Stored entries
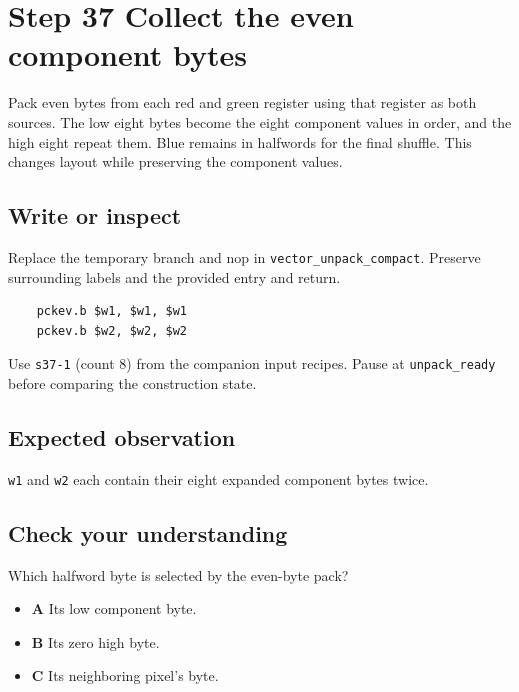 \section{Step 37 Collect the even component bytes}\label{rgb-s37}

Pack even bytes from each red and green register using that register as both sources. The low eight bytes become the eight component values in order, and the high eight repeat them. Blue remains in halfwords for the final shuffle. This changes layout while preserving the component values.

\subsection{Write or inspect}
Replace the temporary branch and nop in \texttt{vector\_unpack\_compact}. Preserve surrounding labels and the provided entry and return.

\begin{verbatim}
    pckev.b $w1, $w1, $w1
    pckev.b $w2, $w2, $w2
\end{verbatim}
Use \texttt{s37-1} (count 8) from the companion input recipes. Pause at \texttt{unpack\_ready} before comparing the construction state.

\subsection{Expected observation}
\texttt{w1} and \texttt{w2} each contain their eight expanded component bytes twice.

\subsection{Check your understanding}
Which halfword byte is selected by the even-byte pack?

\begin{itemize}
  \item \textbf{A} Its low component byte.
  \item \textbf{B} Its zero high byte.
  \item \textbf{C} Its neighboring pixel's byte.
\end{itemize}
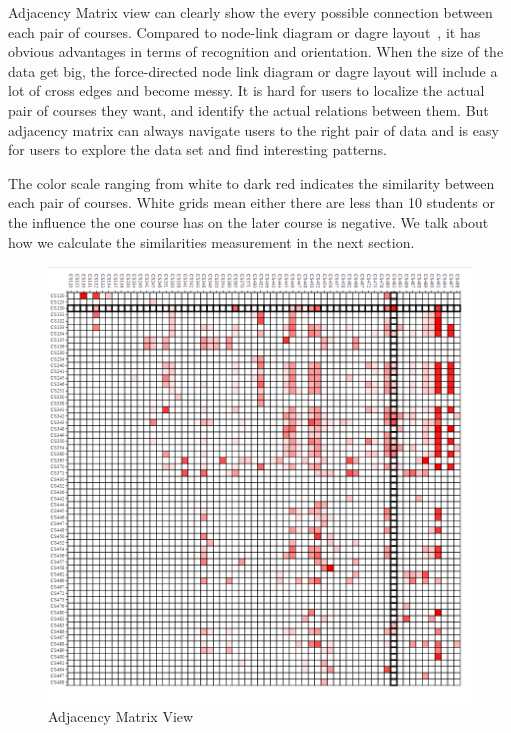 Adjacency Matrix view can clearly show the every possible connection between each pair of courses. Compared to node-link diagram or dagre layout~\cite{Bostock:2011:DDD:2068462.2068631}, it has obvious advantages in terms of recognition and orientation. When the size of the data get big, the force-directed node link diagram or dagre layout will include a lot of cross edges and become messy. It is hard for users to localize the actual pair of courses they want, and identify the actual relations between them. But adjacency matrix can always navigate users to the right pair of data and is easy for users to explore the data set and find interesting patterns. 

The color scale ranging from white to dark red indicates the similarity between each pair of courses. White grids mean either there are less than 10 students or the influence the one course has on the later course is negative. We talk about how we calculate the similarities measurement in the next section.
\begin{figure}[h]
	\centering %
	\includegraphics[width=\columnwidth]{figs/matrix} 
	\caption{Adjacency Matrix View}
	\label{fig:sample}
\end{figure}


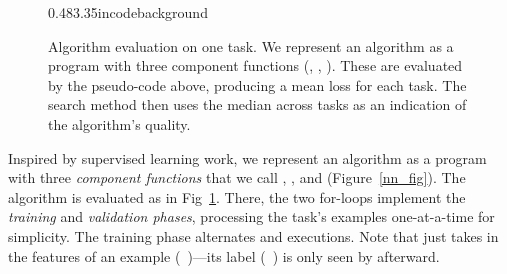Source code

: \begin{figure}[!h]
    \begin{code}{0.48\textwidth}{3.35in}{codebackground}  %
        \codeskip
        \codeskip
        \codeskip
        \codeskip
    \end{code}
\caption{Algorithm evaluation on one task. We represent an algorithm as a program with three component functions (\setup, \predict, \learn). These are evaluated by the pseudo-code above, producing a mean loss for each task. The search method then uses the median across tasks as an indication of the algorithm's quality.}
\label{algorithm_evaluation_fig}
\end{figure}

Inspired by supervised learning work, we represent an algorithm as a program with three \emph{component functions} that we call \setup, \predict, and \learn (\eg Figure~\ref{nn_fig}). The algorithm is evaluated as in Fig~\ref{algorithm_evaluation_fig}. There, the two \mbox{for-loops} implement the \textit{training} and \textit{validation phases}, processing the task's examples one-at-a-time for simplicity. The training phase alternates \predict and \learn executions. Note that \predict just takes in the features of an example (\ie\ )---its label (\ie\ ) is only seen by \learn afterward.

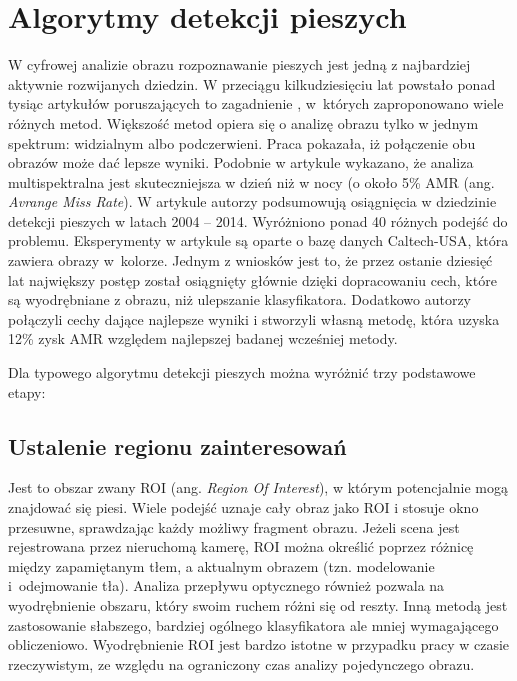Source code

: \chapter{Algorytmy detekcji pieszych}
\label{cha:algoDetPiesz}

W cyfrowej analizie obrazu rozpoznawanie pieszych jest jedną z najbardziej aktywnie rozwijanych dziedzin. 
W przeciągu kilkudziesięciu lat powstało ponad tysiąc artykułów poruszających to zagadnienie \cite{zhang2015filtered}, w~których zaproponowano wiele różnych metod. 
Większość metod opiera się o analizę obrazu tylko w jednym spektrum: widzialnym albo podczerwieni. 
Praca \cite{hwang2015multispectral} pokazała, iż połączenie obu obrazów może dać lepsze wyniki. 
Podobnie w artykule \cite{gonzalez2016pedestrian} wykazano, że analiza multispektralna jest skuteczniejsza w dzień niż w nocy (o około 5\% AMR (ang. \textit{Avrange Miss Rate}). 
W artykule \cite{benenson2014ten} autorzy podsumowują osiągnięcia w dziedzinie detekcji pieszych w latach 2004 -- 2014. 
Wyróżniono ponad 40 różnych podejść do problemu. 
Eksperymenty w artykule są oparte o bazę danych Caltech-USA, która zawiera obrazy w~kolorze. 
Jednym z wniosków jest to, że przez ostanie dziesięć lat największy postęp został osiągnięty głównie dzięki dopracowaniu cech, które są wyodrębniane z obrazu, niż ulepszanie klasyfikatora. 
Dodatkowo autorzy połączyli cechy dające najlepsze wyniki i stworzyli własną metodę, która uzyska 12\% zysk AMR względem najlepszej badanej wcześniej metody.


Dla typowego algorytmu detekcji pieszych można wyróżnić trzy podstawowe etapy:

\section{Ustalenie regionu zainteresowań} 

Jest to obszar zwany ROI (ang. \textit{Region Of Interest}), w którym potencjalnie mogą znajdować się piesi. 
Wiele podejść uznaje cały obraz jako ROI i stosuje okno przesuwne, sprawdzając każdy możliwy fragment obrazu. 
Jeżeli scena jest rejestrowana przez nieruchomą kamerę, ROI można określić poprzez różnicę między zapamiętanym tłem, a aktualnym obrazem (tzn. modelowanie i~odejmowanie tła). Analiza przepływu optycznego również pozwala na wyodrębnienie obszaru, który swoim ruchem różni się od reszty. Inną metodą jest zastosowanie słabszego, bardziej ogólnego klasyfikatora ale mniej wymagającego obliczeniowo.
Wyodrębnienie ROI jest bardzo istotne w przypadku pracy w czasie rzeczywistym, ze względu na ograniczony czas analizy pojedynczego obrazu.

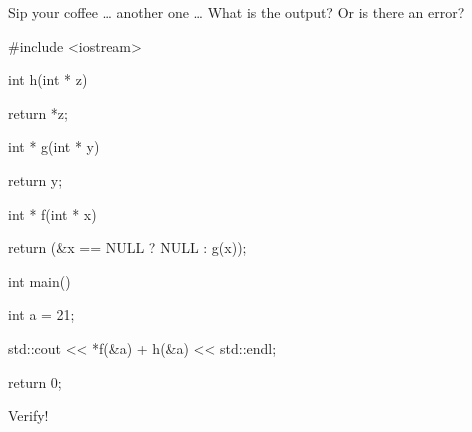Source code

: Sip your coffee \ldots{} another one \ldots{} What is the output? Or is there an error?



\begin{consolethree}[escapeinside=||]

#include <iostream>



int h(int * z)

{   

    return *z;

}



int * g(int * y)

{   

    return y;

}



int * f(int * x)

{   

    return (&x == NULL ? NULL : g(x));

}



int main()

{   

    int a = 21;

    std::cout << *f(&a) + h(&a) << std::endl;

    return 0;

}

\end{consolethree}

Verify!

### BRIEF
Reproduce all the records verbatim, excluding images.

### OUTPUT BELOW
 \section{Step 37 Collect the even component bytes}\label{rgb-s37}

Pack even bytes from each red and green register using that register as both sources. The low eight bytes become the eight component values in order, and the high eight repeat them. Blue remains in halfwords for the final shuffle. This changes layout while preserving the component values.

\subsection{Write or inspect}
Replace the temporary branch and nop in \texttt{vector\_unpack\_compact}. Preserve surrounding labels and the provided entry and return.

\begin{verbatim}
    pckev.b $w1, $w1, $w1
    pckev.b $w2, $w2, $w2
\end{verbatim}
Use \texttt{s37-1} (count 8) from the companion input recipes. Pause at \texttt{unpack\_ready} before comparing the construction state.

\subsection{Expected observation}
\texttt{w1} and \texttt{w2} each contain their eight expanded component bytes twice.

\subsection{Check your understanding}
Which halfword byte is selected by the even-byte pack?

\begin{itemize}
  \item \textbf{A} Its low component byte.
  \item \textbf{B} Its zero high byte.
  \item \textbf{C} Its neighboring pixel's byte.
\end{itemize}
 Adjacency Matrix view can clearly show the every possible connection between each pair of courses. Compared to node-link diagram or dagre layout~\cite{Bostock:2011:DDD:2068462.2068631}, it has obvious advantages in terms of recognition and orientation. When the size of the data get big, the force-directed node link diagram or dagre layout will include a lot of cross edges and become messy. It is hard for users to localize the actual pair of courses they want, and identify the actual relations between them. But adjacency matrix can always navigate users to the right pair of data and is easy for users to explore the data set and find interesting patterns. 

The color scale ranging from white to dark red indicates the similarity between each pair of courses. White grids mean either there are less than 10 students or the influence the one course has on the later course is negative. We talk about how we calculate the similarities measurement in the next section.
\begin{figure}[h]
	\centering %
	\includegraphics[width=\columnwidth]{figs/matrix} 
	\caption{Adjacency Matrix View}
	\label{fig:sample}
\end{figure}


Source code

: \begin{figure}[!h]
    \begin{code}{0.48\textwidth}{3.35in}{codebackground}  %
        \codeskip
        \codeskip
        \codeskip
        \codeskip
    \end{code}
\caption{Algorithm evaluation on one task. We represent an algorithm as a program with three component functions (\setup, \predict, \learn). These are evaluated by the pseudo-code above, producing a mean loss for each task. The search method then uses the median across tasks as an indication of the algorithm's quality.}
\label{algorithm_evaluation_fig}
\end{figure}

Inspired by supervised learning work, we represent an algorithm as a program with three \emph{component functions} that we call \setup, \predict, and \learn (\eg Figure~\ref{nn_fig}). The algorithm is evaluated as in Fig~\ref{algorithm_evaluation_fig}. There, the two \mbox{for-loops} implement the \textit{training} and \textit{validation phases}, processing the task's examples one-at-a-time for simplicity. The training phase alternates \predict and \learn executions. Note that \predict just takes in the features of an example (\ie\ )---its label (\ie\ ) is only seen by \learn afterward.

Source code

: \chapter{Algorytmy detekcji pieszych}
\label{cha:algoDetPiesz}

W cyfrowej analizie obrazu rozpoznawanie pieszych jest jedną z najbardziej aktywnie rozwijanych dziedzin. 
W przeciągu kilkudziesięciu lat powstało ponad tysiąc artykułów poruszających to zagadnienie \cite{zhang2015filtered}, w~których zaproponowano wiele różnych metod. 
Większość metod opiera się o analizę obrazu tylko w jednym spektrum: widzialnym albo podczerwieni. 
Praca \cite{hwang2015multispectral} pokazała, iż połączenie obu obrazów może dać lepsze wyniki. 
Podobnie w artykule \cite{gonzalez2016pedestrian} wykazano, że analiza multispektralna jest skuteczniejsza w dzień niż w nocy (o około 5\% AMR (ang. \textit{Avrange Miss Rate}). 
W artykule \cite{benenson2014ten} autorzy podsumowują osiągnięcia w dziedzinie detekcji pieszych w latach 2004 -- 2014. 
Wyróżniono ponad 40 różnych podejść do problemu. 
Eksperymenty w artykule są oparte o bazę danych Caltech-USA, która zawiera obrazy w~kolorze. 
Jednym z wniosków jest to, że przez ostanie dziesięć lat największy postęp został osiągnięty głównie dzięki dopracowaniu cech, które są wyodrębniane z obrazu, niż ulepszanie klasyfikatora. 
Dodatkowo autorzy połączyli cechy dające najlepsze wyniki i stworzyli własną metodę, która uzyska 12\% zysk AMR względem najlepszej badanej wcześniej metody.


Dla typowego algorytmu detekcji pieszych można wyróżnić trzy podstawowe etapy:

\section{Ustalenie regionu zainteresowań} 

Jest to obszar zwany ROI (ang. \textit{Region Of Interest}), w którym potencjalnie mogą znajdować się piesi. 
Wiele podejść uznaje cały obraz jako ROI i stosuje okno przesuwne, sprawdzając każdy możliwy fragment obrazu. 
Jeżeli scena jest rejestrowana przez nieruchomą kamerę, ROI można określić poprzez różnicę między zapamiętanym tłem, a aktualnym obrazem (tzn. modelowanie i~odejmowanie tła). Analiza przepływu optycznego również pozwala na wyodrębnienie obszaru, który swoim ruchem różni się od reszty. Inną metodą jest zastosowanie słabszego, bardziej ogólnego klasyfikatora ale mniej wymagającego obliczeniowo.
Wyodrębnienie ROI jest bardzo istotne w przypadku pracy w czasie rzeczywistym, ze względu na ograniczony czas analizy pojedynczego obrazu.

Source code

: Sip your coffee \ldots{} another one \ldots{} What is the output? Or is there an error?



\begin{consolethree}[escapeinside=||]

#include <iostream>



int h(int * z)

{   

    return *z;

}



int * g(int * y)

{   

    return y;

}



int * f(int * x)

{   

    return (&x == NULL ? NULL : g(x));

}



int main()

{   

    int a = 21;

    std::cout << *f(&a) + h(&a) << std::endl;

    return 0;

}

\end{consolethree}

Verify!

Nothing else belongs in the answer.